Search the records below for "permite"; copy each line that has it.

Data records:

======

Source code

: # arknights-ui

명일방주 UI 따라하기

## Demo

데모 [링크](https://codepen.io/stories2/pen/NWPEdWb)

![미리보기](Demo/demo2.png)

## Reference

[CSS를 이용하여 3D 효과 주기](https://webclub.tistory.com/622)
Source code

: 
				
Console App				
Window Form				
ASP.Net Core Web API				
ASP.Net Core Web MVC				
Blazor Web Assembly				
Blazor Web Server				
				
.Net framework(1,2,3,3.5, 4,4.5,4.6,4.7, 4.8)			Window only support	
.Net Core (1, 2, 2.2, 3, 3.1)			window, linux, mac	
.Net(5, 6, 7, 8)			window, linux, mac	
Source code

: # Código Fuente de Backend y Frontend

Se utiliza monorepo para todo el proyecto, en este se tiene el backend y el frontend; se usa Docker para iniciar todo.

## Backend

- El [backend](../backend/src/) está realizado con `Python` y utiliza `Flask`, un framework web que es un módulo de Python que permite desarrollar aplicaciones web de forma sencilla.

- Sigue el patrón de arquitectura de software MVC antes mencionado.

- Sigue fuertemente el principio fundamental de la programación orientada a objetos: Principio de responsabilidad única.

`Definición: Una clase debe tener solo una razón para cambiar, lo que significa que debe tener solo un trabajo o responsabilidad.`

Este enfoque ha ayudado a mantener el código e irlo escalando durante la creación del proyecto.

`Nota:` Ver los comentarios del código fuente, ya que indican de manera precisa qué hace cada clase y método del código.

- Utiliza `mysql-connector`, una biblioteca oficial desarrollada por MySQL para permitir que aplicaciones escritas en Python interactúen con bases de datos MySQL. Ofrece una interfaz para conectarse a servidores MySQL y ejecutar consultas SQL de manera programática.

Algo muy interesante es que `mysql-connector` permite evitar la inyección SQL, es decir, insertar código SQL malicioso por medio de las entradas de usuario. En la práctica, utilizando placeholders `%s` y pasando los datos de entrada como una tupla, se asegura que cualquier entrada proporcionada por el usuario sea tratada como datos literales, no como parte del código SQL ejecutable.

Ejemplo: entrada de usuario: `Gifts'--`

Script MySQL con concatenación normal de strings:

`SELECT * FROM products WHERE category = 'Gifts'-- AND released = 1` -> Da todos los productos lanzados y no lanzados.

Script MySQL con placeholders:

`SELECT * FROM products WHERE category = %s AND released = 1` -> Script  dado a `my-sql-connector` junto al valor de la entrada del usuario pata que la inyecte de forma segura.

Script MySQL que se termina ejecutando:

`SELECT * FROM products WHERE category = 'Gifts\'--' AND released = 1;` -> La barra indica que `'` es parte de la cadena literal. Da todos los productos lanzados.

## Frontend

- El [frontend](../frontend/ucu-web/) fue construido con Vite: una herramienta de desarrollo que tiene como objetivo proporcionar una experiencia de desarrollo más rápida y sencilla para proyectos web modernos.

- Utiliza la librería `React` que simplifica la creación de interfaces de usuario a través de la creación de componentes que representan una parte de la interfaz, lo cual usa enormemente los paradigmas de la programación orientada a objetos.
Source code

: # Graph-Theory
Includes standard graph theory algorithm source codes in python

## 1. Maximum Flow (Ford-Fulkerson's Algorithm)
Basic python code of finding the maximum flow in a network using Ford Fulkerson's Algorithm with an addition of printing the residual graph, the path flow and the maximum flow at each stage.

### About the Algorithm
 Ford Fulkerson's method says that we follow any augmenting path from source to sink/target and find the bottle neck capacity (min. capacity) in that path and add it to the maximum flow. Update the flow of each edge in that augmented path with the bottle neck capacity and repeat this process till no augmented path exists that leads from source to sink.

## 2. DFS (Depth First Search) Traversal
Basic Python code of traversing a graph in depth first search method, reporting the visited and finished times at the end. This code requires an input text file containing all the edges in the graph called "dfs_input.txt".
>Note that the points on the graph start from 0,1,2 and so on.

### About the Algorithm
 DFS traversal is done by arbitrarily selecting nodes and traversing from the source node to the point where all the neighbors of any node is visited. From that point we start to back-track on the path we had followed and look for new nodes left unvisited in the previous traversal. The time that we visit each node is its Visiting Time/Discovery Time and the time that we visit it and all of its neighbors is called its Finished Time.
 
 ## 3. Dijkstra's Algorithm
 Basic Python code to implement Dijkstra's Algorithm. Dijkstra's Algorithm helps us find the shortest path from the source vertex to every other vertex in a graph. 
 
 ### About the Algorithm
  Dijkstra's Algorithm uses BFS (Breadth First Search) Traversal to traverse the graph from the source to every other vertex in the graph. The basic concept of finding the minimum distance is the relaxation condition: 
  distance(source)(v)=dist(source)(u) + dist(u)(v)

======

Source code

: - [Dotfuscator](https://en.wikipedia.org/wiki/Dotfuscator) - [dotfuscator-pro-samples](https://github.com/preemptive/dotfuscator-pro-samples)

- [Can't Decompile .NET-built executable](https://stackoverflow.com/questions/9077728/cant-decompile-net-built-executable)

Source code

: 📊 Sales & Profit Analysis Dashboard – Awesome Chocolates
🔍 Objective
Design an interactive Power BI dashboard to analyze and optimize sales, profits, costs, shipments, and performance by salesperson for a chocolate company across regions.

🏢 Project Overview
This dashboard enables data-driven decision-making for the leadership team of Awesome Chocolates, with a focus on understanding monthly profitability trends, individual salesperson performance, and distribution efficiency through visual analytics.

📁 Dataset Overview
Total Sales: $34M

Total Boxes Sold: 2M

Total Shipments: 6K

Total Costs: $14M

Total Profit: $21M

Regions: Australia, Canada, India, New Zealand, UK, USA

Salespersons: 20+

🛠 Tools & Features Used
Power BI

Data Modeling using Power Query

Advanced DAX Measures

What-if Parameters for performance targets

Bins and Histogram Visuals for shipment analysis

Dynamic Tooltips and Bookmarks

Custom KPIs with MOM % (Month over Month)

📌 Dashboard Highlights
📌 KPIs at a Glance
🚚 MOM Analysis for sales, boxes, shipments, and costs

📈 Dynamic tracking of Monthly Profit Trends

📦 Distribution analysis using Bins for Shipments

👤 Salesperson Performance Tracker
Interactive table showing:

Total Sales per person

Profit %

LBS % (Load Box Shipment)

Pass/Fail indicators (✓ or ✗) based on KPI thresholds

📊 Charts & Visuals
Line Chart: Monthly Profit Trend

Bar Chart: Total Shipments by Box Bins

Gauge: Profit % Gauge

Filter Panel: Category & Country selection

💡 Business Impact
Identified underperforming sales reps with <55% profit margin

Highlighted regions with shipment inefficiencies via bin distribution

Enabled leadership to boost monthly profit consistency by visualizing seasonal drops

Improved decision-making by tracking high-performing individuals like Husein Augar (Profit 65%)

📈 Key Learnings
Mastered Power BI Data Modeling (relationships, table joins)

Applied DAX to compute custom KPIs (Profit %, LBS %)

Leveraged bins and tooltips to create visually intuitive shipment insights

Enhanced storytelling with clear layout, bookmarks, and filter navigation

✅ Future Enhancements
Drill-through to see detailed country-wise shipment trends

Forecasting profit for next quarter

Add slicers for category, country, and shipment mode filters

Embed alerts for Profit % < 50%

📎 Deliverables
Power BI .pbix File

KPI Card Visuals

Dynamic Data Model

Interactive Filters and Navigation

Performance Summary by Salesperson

======

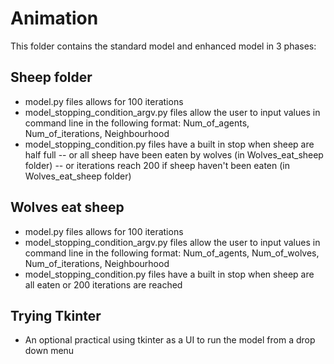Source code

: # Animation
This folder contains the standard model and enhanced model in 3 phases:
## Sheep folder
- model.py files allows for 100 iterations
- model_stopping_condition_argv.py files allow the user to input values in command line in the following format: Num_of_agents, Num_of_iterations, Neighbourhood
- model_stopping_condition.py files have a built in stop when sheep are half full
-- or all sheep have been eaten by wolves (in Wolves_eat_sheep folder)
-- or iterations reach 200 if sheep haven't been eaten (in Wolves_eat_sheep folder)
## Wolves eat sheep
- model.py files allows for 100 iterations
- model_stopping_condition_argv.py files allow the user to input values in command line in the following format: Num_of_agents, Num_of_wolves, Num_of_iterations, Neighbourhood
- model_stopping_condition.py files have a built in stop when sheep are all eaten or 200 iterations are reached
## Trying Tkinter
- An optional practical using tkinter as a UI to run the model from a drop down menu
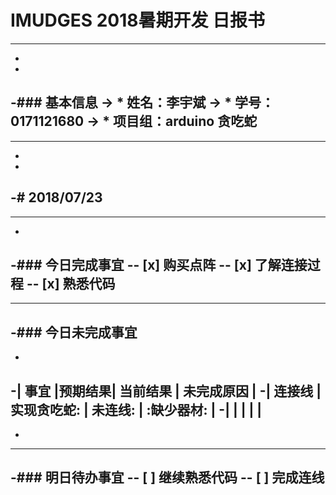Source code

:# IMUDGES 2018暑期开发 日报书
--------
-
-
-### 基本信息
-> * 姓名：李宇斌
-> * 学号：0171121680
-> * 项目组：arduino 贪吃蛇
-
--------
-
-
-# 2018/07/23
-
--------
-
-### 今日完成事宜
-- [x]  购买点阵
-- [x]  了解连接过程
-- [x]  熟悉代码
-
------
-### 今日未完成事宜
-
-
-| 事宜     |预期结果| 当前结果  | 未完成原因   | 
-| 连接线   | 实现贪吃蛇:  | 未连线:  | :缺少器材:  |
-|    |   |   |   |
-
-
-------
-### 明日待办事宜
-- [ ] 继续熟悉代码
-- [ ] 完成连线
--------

======

**YOUR SOLUTION**
- El [backend](../backend/src/) está realizado con `Python` y utiliza `Flask`, un framework web que es un módulo de Python que permite desarrollar aplicaciones web de forma sencilla.
Algo muy interesante es que `mysql-connector` permite evitar la inyección SQL, es decir, insertar código SQL malicioso por medio de las entradas de usuario. En la práctica, utilizando placeholders `%s` y pasando los datos de entrada como una tupla, se asegura que cualquier entrada proporcionada por el usuario sea tratada como datos literales, no como parte del código SQL ejecutable.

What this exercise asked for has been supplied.